WHAT TO DO:
Leaving out the images, transcribe every record below exactly.

RECORDS FOR THE TASK:
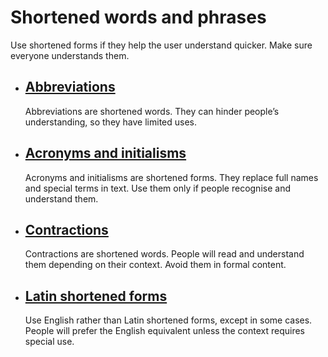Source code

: Shortened words and phrases
===========================

Use shortened forms if they help the user understand quicker. Make sure everyone understands them.

*   [Abbreviations](/grammar-punctuation-and-conventions/shortened-words-and-phrases/abbreviations)
    -----------------------------------------------------------------------------------------------
    
    Abbreviations are shortened words. They can hinder people’s understanding, so they have limited uses.
    
*   [Acronyms and initialisms](/grammar-punctuation-and-conventions/shortened-words-and-phrases/acronyms-and-initialisms)
    ---------------------------------------------------------------------------------------------------------------------
    
    Acronyms and initialisms are shortened forms. They replace full names and special terms in text. Use them only if people recognise and understand them.
    
*   [Contractions](/grammar-punctuation-and-conventions/shortened-words-and-phrases/contractions)
    ---------------------------------------------------------------------------------------------
    
    Contractions are shortened words. People will read and understand them depending on their context. Avoid them in formal content.
    
*   [Latin shortened forms](/grammar-punctuation-and-conventions/shortened-words-and-phrases/latin-shortened-forms)
    ---------------------------------------------------------------------------------------------------------------
    
    Use English rather than Latin shortened forms, except in some cases. People will prefer the English equivalent unless the context requires special use.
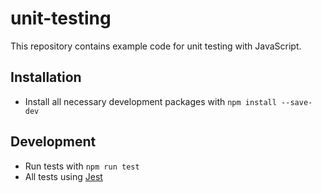 # unit-testing

This repository contains example code for unit testing with JavaScript.

## Installation

- Install all necessary development packages with `npm install --save-dev`

## Development

- Run tests with `npm run test`
- All tests using [Jest](https://jestjs.io/docs/getting-started)
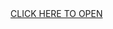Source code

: <!DOCTYPE html>
<html>
  <head>
    <meta charset="UTF-8">
    <title>Visit the following link</title>
  </head>
  <body>
  <a href="https://a.vfghd.com/1442cbd6-6a35-4dbe-8c71-71301b0b9693?subID1=&affiliateID=8322&source=&subID2=">CLICK HERE TO OPEN</a>
  </body>
</html>
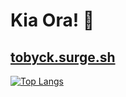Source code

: # Kia Ora! 👋

<a href="https://tobyck.surge.sh">tobyck.surge.sh</a>
---
[![Top Langs](https://github-readme-stats.vercel.app/api/top-langs/?username=TobyCK&theme=dark)](https://github.com/TobyCK/github-readme-stats)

OUTPUT FOR THIS EXERCISE:
Source code

: Shortened words and phrases
===========================

Use shortened forms if they help the user understand quicker. Make sure everyone understands them.

*   [Abbreviations](/grammar-punctuation-and-conventions/shortened-words-and-phrases/abbreviations)
    -----------------------------------------------------------------------------------------------
    
    Abbreviations are shortened words. They can hinder people’s understanding, so they have limited uses.
    
*   [Acronyms and initialisms](/grammar-punctuation-and-conventions/shortened-words-and-phrases/acronyms-and-initialisms)
    ---------------------------------------------------------------------------------------------------------------------
    
    Acronyms and initialisms are shortened forms. They replace full names and special terms in text. Use them only if people recognise and understand them.
    
*   [Contractions](/grammar-punctuation-and-conventions/shortened-words-and-phrases/contractions)
    ---------------------------------------------------------------------------------------------
    
    Contractions are shortened words. People will read and understand them depending on their context. Avoid them in formal content.
    
*   [Latin shortened forms](/grammar-punctuation-and-conventions/shortened-words-and-phrases/latin-shortened-forms)
    ---------------------------------------------------------------------------------------------------------------
    
    Use English rather than Latin shortened forms, except in some cases. People will prefer the English equivalent unless the context requires special use.
 # unit-testing

This repository contains example code for unit testing with JavaScript.

## Installation

- Install all necessary development packages with `npm install --save-dev`

## Development

- Run tests with `npm run test`
- All tests using [Jest](https://jestjs.io/docs/getting-started)
Source code

: <!DOCTYPE html>
<html>
  <head>
    <meta charset="UTF-8">
    <title>Visit the following link</title>
  </head>
  <body>
  <a href="https://a.vfghd.com/1442cbd6-6a35-4dbe-8c71-71301b0b9693?subID1=&affiliateID=8322&source=&subID2=">CLICK HERE TO OPEN</a>
  </body>
</html>
Source code

: # Kia Ora! 👋

<a href="https://tobyck.surge.sh">tobyck.surge.sh</a>
---
[![Top Langs](https://github-readme-stats.vercel.app/api/top-langs/?username=TobyCK&theme=dark)](https://github.com/TobyCK/github-readme-stats)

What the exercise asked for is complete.